Data transformation is the process of cleaning, modifying, and preparing raw data for analysis.
Pandas is one of the most powerful Python libraries for data transformation and manipulation.
It is widely used in:
Data Engineering
Data Analysis
Machine Learning
ETL Pipelines
1. Loading Data
Before transforming, we load the data.
import pandas as pddf = pd.read_csv("sales.csv")
print(df.head())
Now the data is ready for transformation.
2. Handling Missing Values
Check missing values:
print(df.isnull().sum())
Remove missing values:
df = df.dropna()
Fill missing values:
df["price"] = df["price"].fillna(0)
3. Removing Duplicates
df = df.drop_duplicates()
This ensures clean and accurate data.
4. Filtering Data
Filter rows:
df = df[df["price"] > 100]
Filter multiple conditions:
df = df[(df["price"] > 100) & (df["quantity"] >= 2)]
5. Selecting Columns
df = df[["product", "price", "quantity"]]

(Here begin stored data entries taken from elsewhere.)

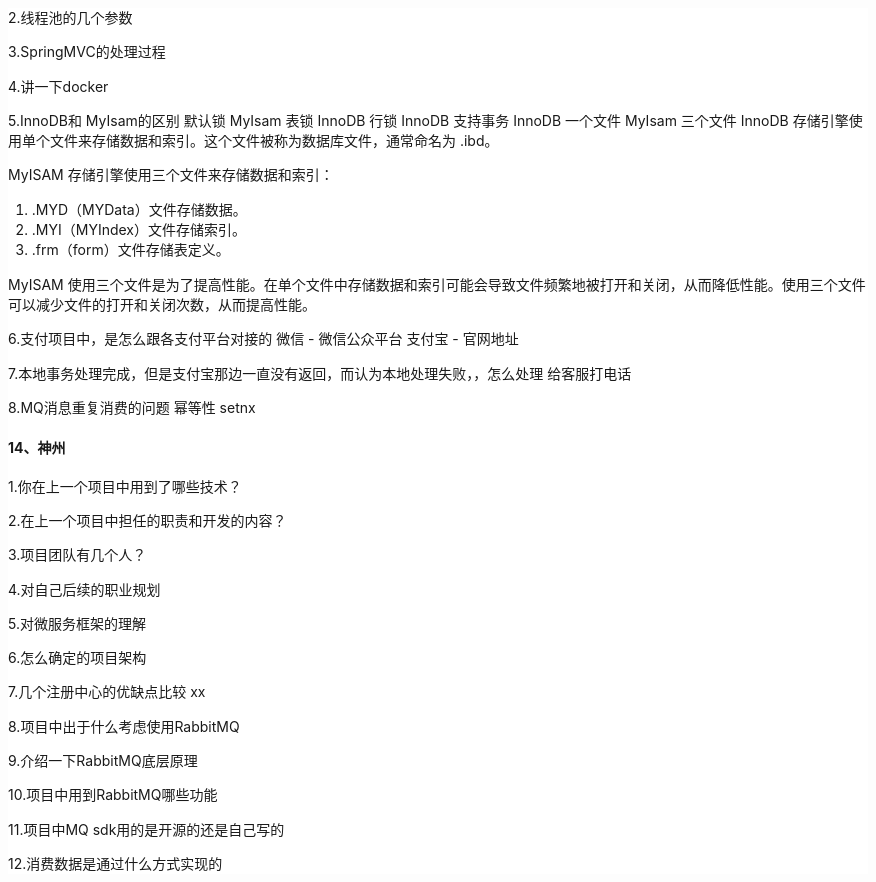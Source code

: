 2.线程池的几个参数

3.SpringMVC的处理过程

4.讲一下docker

5.InnoDB和 MyIsam的区别
默认锁
	MyIsam 表锁 
	InnoDB 行锁
InnoDB 支持事务
InnoDB 一个文件  MyIsam 三个文件
InnoDB 存储引擎使用单个文件来存储数据和索引。这个文件被称为数据库文件，通常命名为 .ibd。

MyISAM 存储引擎使用三个文件来存储数据和索引：

1.  .MYD（MYData）文件存储数据。
2.  .MYI（MYIndex）文件存储索引。
3.  .frm（form）文件存储表定义。

MyISAM 使用三个文件是为了提高性能。在单个文件中存储数据和索引可能会导致文件频繁地被打开和关闭，从而降低性能。使用三个文件可以减少文件的打开和关闭次数，从而提高性能。


6.支付项目中，是怎么跟各支付平台对接的
微信 - 微信公众平台
支付宝 - 官网地址


7.本地事务处理完成，但是支付宝那边一直没有返回，而认为本地处理失败，，怎么处理
给客服打电话


8.MQ消息重复消费的问题
幂等性 setnx



#### 14、神州

1.你在上一个项目中用到了哪些技术？

2.在上一个项目中担任的职责和开发的内容？

3.项目团队有几个人？

4.对自己后续的职业规划

5.对微服务框架的理解

6.怎么确定的项目架构

7.几个注册中心的优缺点比较 xx

8.项目中出于什么考虑使用RabbitMQ

9.介绍一下RabbitMQ底层原理

10.项目中用到RabbitMQ哪些功能

11.项目中MQ sdk用的是开源的还是自己写的

12.消费数据是通过什么方式实现的
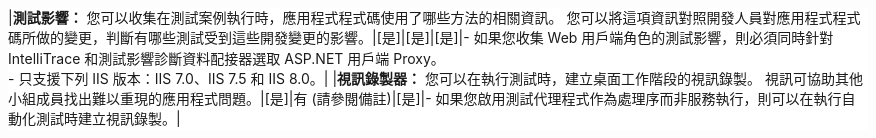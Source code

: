 |**測試影響：** 您可以收集在測試案例執行時，應用程式程式碼使用了哪些方法的相關資訊。 您可以將這項資訊對照開發人員對應用程式程式碼所做的變更，判斷有哪些測試受到這些開發變更的影響。|[是]|[是]|[是]|-   如果您收集 Web 用戶端角色的測試影響，則必須同時針對 IntelliTrace 和測試影響診斷資料配接器選取 ASP.NET 用戶端 Proxy。<br />-   只支援下列 IIS 版本：IIS 7.0、IIS 7.5 和 IIS 8.0。|
|**視訊錄製器：** 您可以在執行測試時，建立桌面工作階段的視訊錄製。 視訊可協助其他小組成員找出難以重現的應用程式問題。|[是]|有 (請參閱備註)|[是]|-   如果您啟用測試代理程式作為處理序而非服務執行，則可以在執行自動化測試時建立視訊錄製。|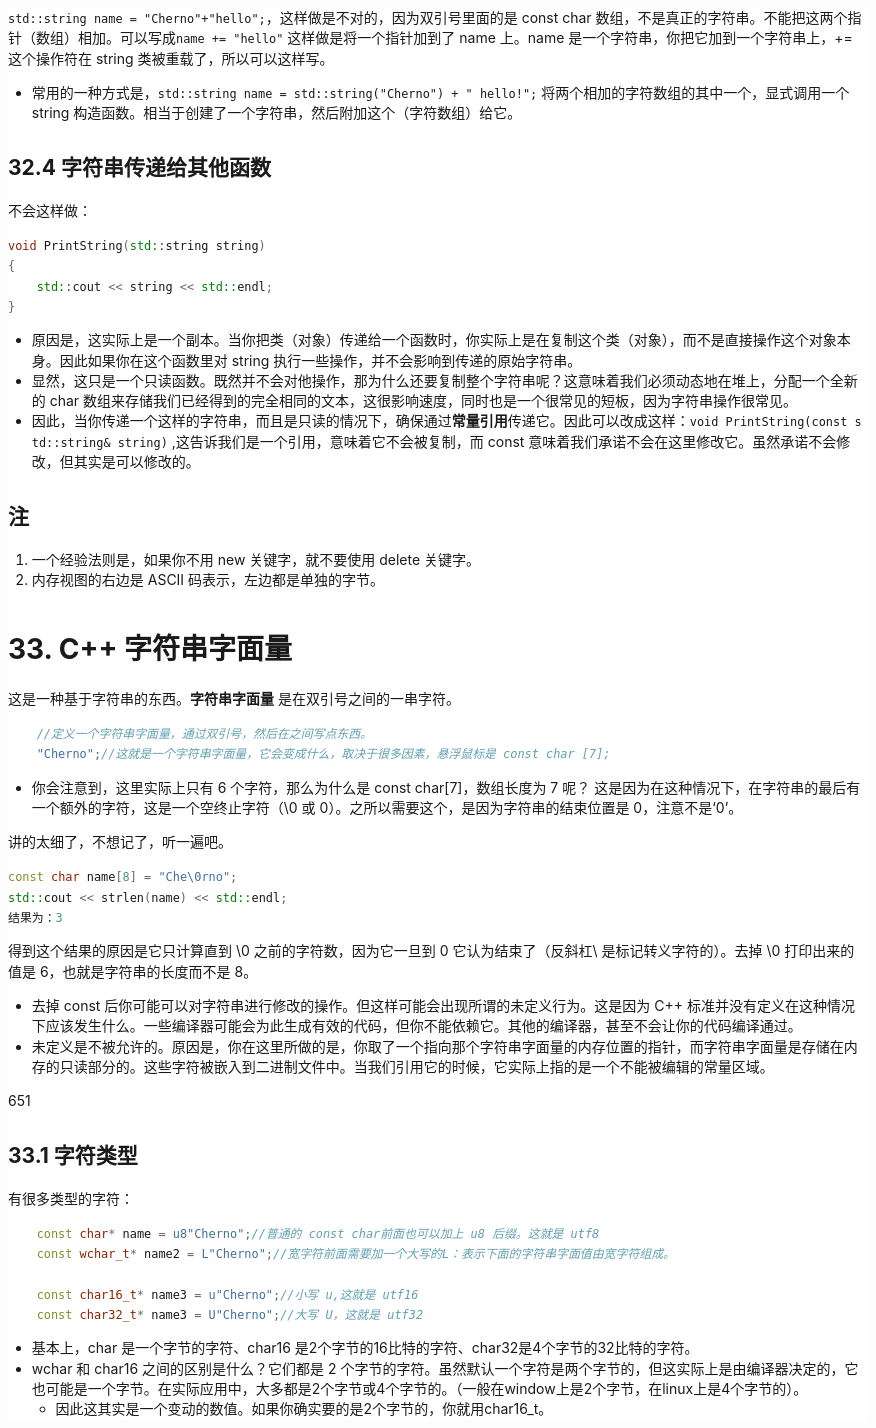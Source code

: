 `std::string name = "Cherno"+"hello";`，这样做是不对的，因为双引号里面的是 const char 数组，不是真正的字符串。不能把这两个指针（数组）相加。可以写成`name += "hello"` 这样做是将一个指针加到了 name 上。name 是一个字符串，你把它加到一个字符串上，+= 这个操作符在 string 类被重载了，所以可以这样写。
- 常用的一种方式是，`std::string name = std::string("Cherno") + " hello!";` 将两个相加的字符数组的其中一个，显式调用一个 string 构造函数。相当于创建了一个字符串，然后附加这个（字符数组）给它。

## 32.4 字符串传递给其他函数
不会这样做：
```C++
void PrintString(std::string string)
{
	std::cout << string << std::endl;
}
```
- 原因是，这实际上是一个副本。当你把类（对象）传递给一个函数时，你实际上是在复制这个类（对象），而不是直接操作这个对象本身。因此如果你在这个函数里对 string 执行一些操作，并不会影响到传递的原始字符串。
- 显然，这只是一个只读函数。既然并不会对他操作，那为什么还要复制整个字符串呢？这意味着我们必须动态地在堆上，分配一个全新的 char 数组来存储我们已经得到的完全相同的文本，这很影响速度，同时也是一个很常见的短板，因为字符串操作很常见。
- 因此，当你传递一个这样的字符串，而且是只读的情况下，确保通过**常量引用**传递它。因此可以改成这样：`void PrintString(const std::string& string)` ,这告诉我们是一个引用，意味着它不会被复制，而 const 意味着我们承诺不会在这里修改它。虽然承诺不会修改，但其实是可以修改的。

## 注
1. 一个经验法则是，如果你不用 new 关键字，就不要使用 delete 关键字。
2. 内存视图的右边是 ASCII 码表示，左边都是单独的字节。

# 33. C++ 字符串字面量
这是一种基于字符串的东西。**字符串字面量** 是在双引号之间的一串字符。
```C++
	//定义一个字符串字面量，通过双引号，然后在之间写点东西。
	"Cherno";//这就是一个字符串字面量，它会变成什么，取决于很多因素，悬浮鼠标是 const char [7];
```
- 你会注意到，这里实际上只有 6 个字符，那么为什么是 const char[7]，数组长度为 7 呢？  这是因为在这种情况下，在字符串的最后有一个额外的字符，这是一个空终止字符（\0 或 0）。之所以需要这个，是因为字符串的结束位置是 0，注意不是‘0’。


讲的太细了，不想记了，听一遍吧。
```C++
const char name[8] = "Che\0rno";
std::cout << strlen(name) << std::endl;
结果为：3
```
得到这个结果的原因是它只计算直到 \0 之前的字符数，因为它一旦到 0 它认为结束了（反斜杠\ 是标记转义字符的）。去掉 \0 打印出来的值是 6，也就是字符串的长度而不是 8。
- 去掉 const 后你可能可以对字符串进行修改的操作。但这样可能会出现所谓的未定义行为。这是因为 C++ 标准并没有定义在这种情况下应该发生什么。一些编译器可能会为此生成有效的代码，但你不能依赖它。其他的编译器，甚至不会让你的代码编译通过。
- 未定义是不被允许的。原因是，你在这里所做的是，你取了一个指向那个字符串字面量的内存位置的指针，而字符串字面量是存储在内存的只读部分的。这些字符被嵌入到二进制文件中。当我们引用它的时候，它实际上指的是一个不能被编辑的常量区域。

651
## 33.1 字符类型
有很多类型的字符：
```C++
	const char* name = u8"Cherno";//普通的 const char前面也可以加上 u8 后缀。这就是 utf8
	const wchar_t* name2 = L"Cherno";//宽字符前面需要加一个大写的L：表示下面的字符串字面值由宽字符组成。

	const char16_t* name3 = u"Cherno";//小写 u,这就是 utf16
	const char32_t* name3 = U"Cherno";//大写 U，这就是 utf32
```
- 基本上，char 是一个字节的字符、char16 是2个字节的16比特的字符、char32是4个字节的32比特的字符。
- wchar 和 char16 之间的区别是什么？它们都是 2 个字节的字符。虽然默认一个字符是两个字节的，但这实际上是由编译器决定的，它也可能是一个字节。在实际应用中，大多都是2个字节或4个字节的。（一般在window上是2个字节，在linux上是4个字节的）。
  - 因此这其实是一个变动的数值。如果你确实要的是2个字节的，你就用char16_t。
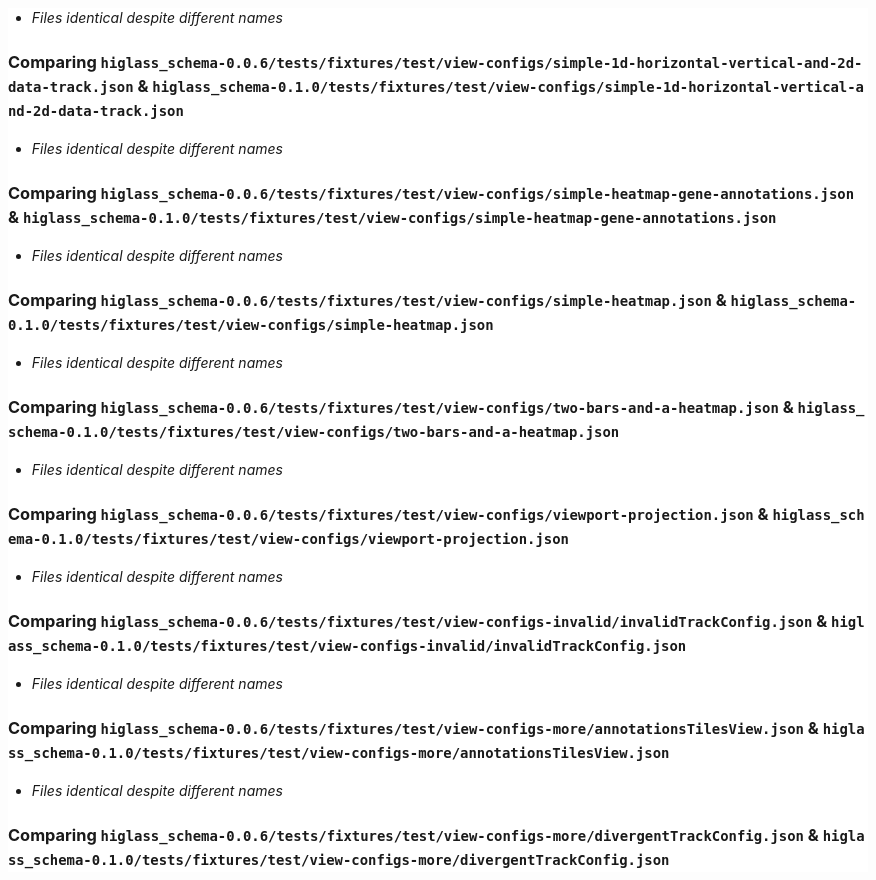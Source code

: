  * *Files identical despite different names*

### Comparing `higlass_schema-0.0.6/tests/fixtures/test/view-configs/simple-1d-horizontal-vertical-and-2d-data-track.json` & `higlass_schema-0.1.0/tests/fixtures/test/view-configs/simple-1d-horizontal-vertical-and-2d-data-track.json`

 * *Files identical despite different names*

### Comparing `higlass_schema-0.0.6/tests/fixtures/test/view-configs/simple-heatmap-gene-annotations.json` & `higlass_schema-0.1.0/tests/fixtures/test/view-configs/simple-heatmap-gene-annotations.json`

 * *Files identical despite different names*

### Comparing `higlass_schema-0.0.6/tests/fixtures/test/view-configs/simple-heatmap.json` & `higlass_schema-0.1.0/tests/fixtures/test/view-configs/simple-heatmap.json`

 * *Files identical despite different names*

### Comparing `higlass_schema-0.0.6/tests/fixtures/test/view-configs/two-bars-and-a-heatmap.json` & `higlass_schema-0.1.0/tests/fixtures/test/view-configs/two-bars-and-a-heatmap.json`

 * *Files identical despite different names*

### Comparing `higlass_schema-0.0.6/tests/fixtures/test/view-configs/viewport-projection.json` & `higlass_schema-0.1.0/tests/fixtures/test/view-configs/viewport-projection.json`

 * *Files identical despite different names*

### Comparing `higlass_schema-0.0.6/tests/fixtures/test/view-configs-invalid/invalidTrackConfig.json` & `higlass_schema-0.1.0/tests/fixtures/test/view-configs-invalid/invalidTrackConfig.json`

 * *Files identical despite different names*

### Comparing `higlass_schema-0.0.6/tests/fixtures/test/view-configs-more/annotationsTilesView.json` & `higlass_schema-0.1.0/tests/fixtures/test/view-configs-more/annotationsTilesView.json`

 * *Files identical despite different names*

### Comparing `higlass_schema-0.0.6/tests/fixtures/test/view-configs-more/divergentTrackConfig.json` & `higlass_schema-0.1.0/tests/fixtures/test/view-configs-more/divergentTrackConfig.json`
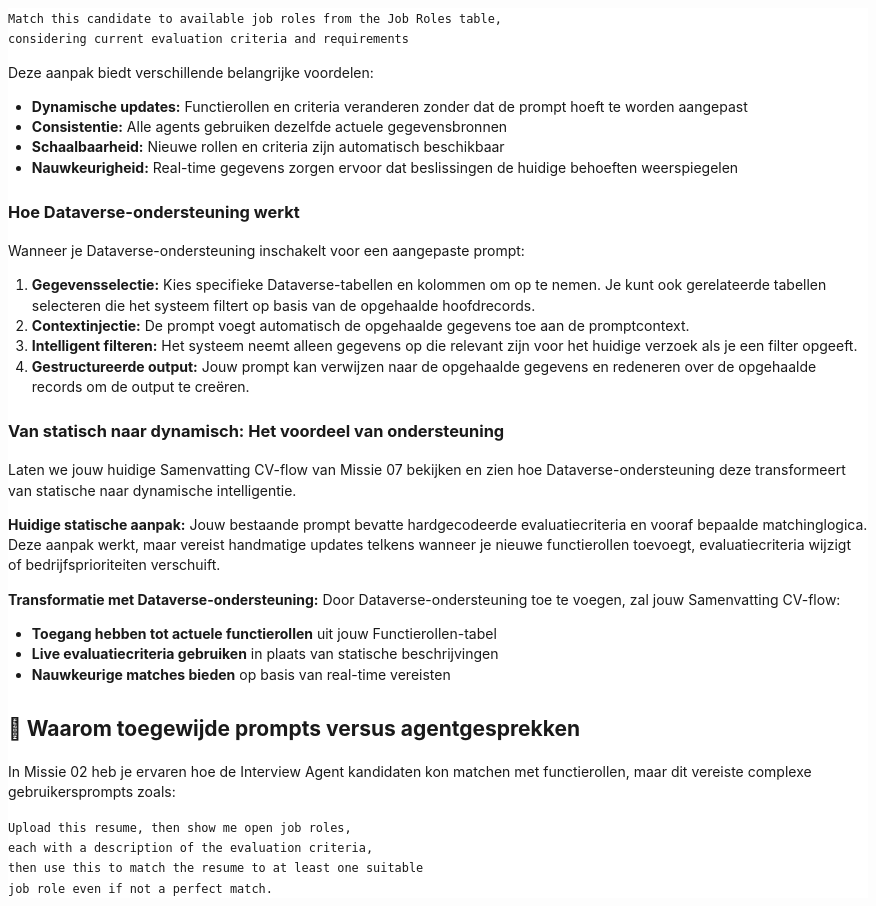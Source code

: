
 ```text
Match this candidate to available job roles from the Job Roles table, 
considering current evaluation criteria and requirements
```

Deze aanpak biedt verschillende belangrijke voordelen:

- **Dynamische updates:** Functierollen en criteria veranderen zonder dat de prompt hoeft te worden aangepast
- **Consistentie:** Alle agents gebruiken dezelfde actuele gegevensbronnen
- **Schaalbaarheid:** Nieuwe rollen en criteria zijn automatisch beschikbaar
- **Nauwkeurigheid:** Real-time gegevens zorgen ervoor dat beslissingen de huidige behoeften weerspiegelen

### Hoe Dataverse-ondersteuning werkt

Wanneer je Dataverse-ondersteuning inschakelt voor een aangepaste prompt:

1. **Gegevensselectie:** Kies specifieke Dataverse-tabellen en kolommen om op te nemen. Je kunt ook gerelateerde tabellen selecteren die het systeem filtert op basis van de opgehaalde hoofdrecords.
1. **Contextinjectie:** De prompt voegt automatisch de opgehaalde gegevens toe aan de promptcontext.
1. **Intelligent filteren:** Het systeem neemt alleen gegevens op die relevant zijn voor het huidige verzoek als je een filter opgeeft.
1. **Gestructureerde output:** Jouw prompt kan verwijzen naar de opgehaalde gegevens en redeneren over de opgehaalde records om de output te creëren.

### Van statisch naar dynamisch: Het voordeel van ondersteuning

Laten we jouw huidige Samenvatting CV-flow van Missie 07 bekijken en zien hoe Dataverse-ondersteuning deze transformeert van statische naar dynamische intelligentie.

**Huidige statische aanpak:**
Jouw bestaande prompt bevatte hardgecodeerde evaluatiecriteria en vooraf bepaalde matchinglogica. Deze aanpak werkt, maar vereist handmatige updates telkens wanneer je nieuwe functierollen toevoegt, evaluatiecriteria wijzigt of bedrijfsprioriteiten verschuift.

**Transformatie met Dataverse-ondersteuning:**
Door Dataverse-ondersteuning toe te voegen, zal jouw Samenvatting CV-flow:

- **Toegang hebben tot actuele functierollen** uit jouw Functierollen-tabel
- **Live evaluatiecriteria gebruiken** in plaats van statische beschrijvingen  
- **Nauwkeurige matches bieden** op basis van real-time vereisten

## 🎯 Waarom toegewijde prompts versus agentgesprekken

In Missie 02 heb je ervaren hoe de Interview Agent kandidaten kon matchen met functierollen, maar dit vereiste complexe gebruikersprompts zoals:

```text
Upload this resume, then show me open job roles,
each with a description of the evaluation criteria, 
then use this to match the resume to at least one suitable
job role even if not a perfect match.
```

Selecting only required columns improves performance.
6. Creating New Columns
df["total"] = df["price"] * df["quantity"]
This creates a calculated column.
7. Changing Data Types
df["quantity"] = df["quantity"].astype("int32")
df["date"] = pd.to_datetime(df["date"])
Correct data types improve accuracy and memory usage.
8. Renaming Columns
df = df.rename(columns={"product_name": "product"})
9. Grouping and Aggregation
Group data and calculate totals:
summary = df.groupby("product")["total"].sum()
print(summary)
Multiple aggregations:
summary = df.groupby("product").agg({
"total": "sum",
"quantity": "mean"
})
10. Sorting Data
df = df.sort_values(by="total", ascending=False)
11. Merging DataFrames
Combine two datasets:
df1 = pd.read_csv("customers.csv")
df2 = pd.read_csv("orders.csv")merged = pd.merge(df1, df2, on="customer_id", how="inner")
Join types:
inner
left
right
outer
12. Applying Custom Functions
df["discounted_price"] = df["price"].apply(lambda x: x * 0.9)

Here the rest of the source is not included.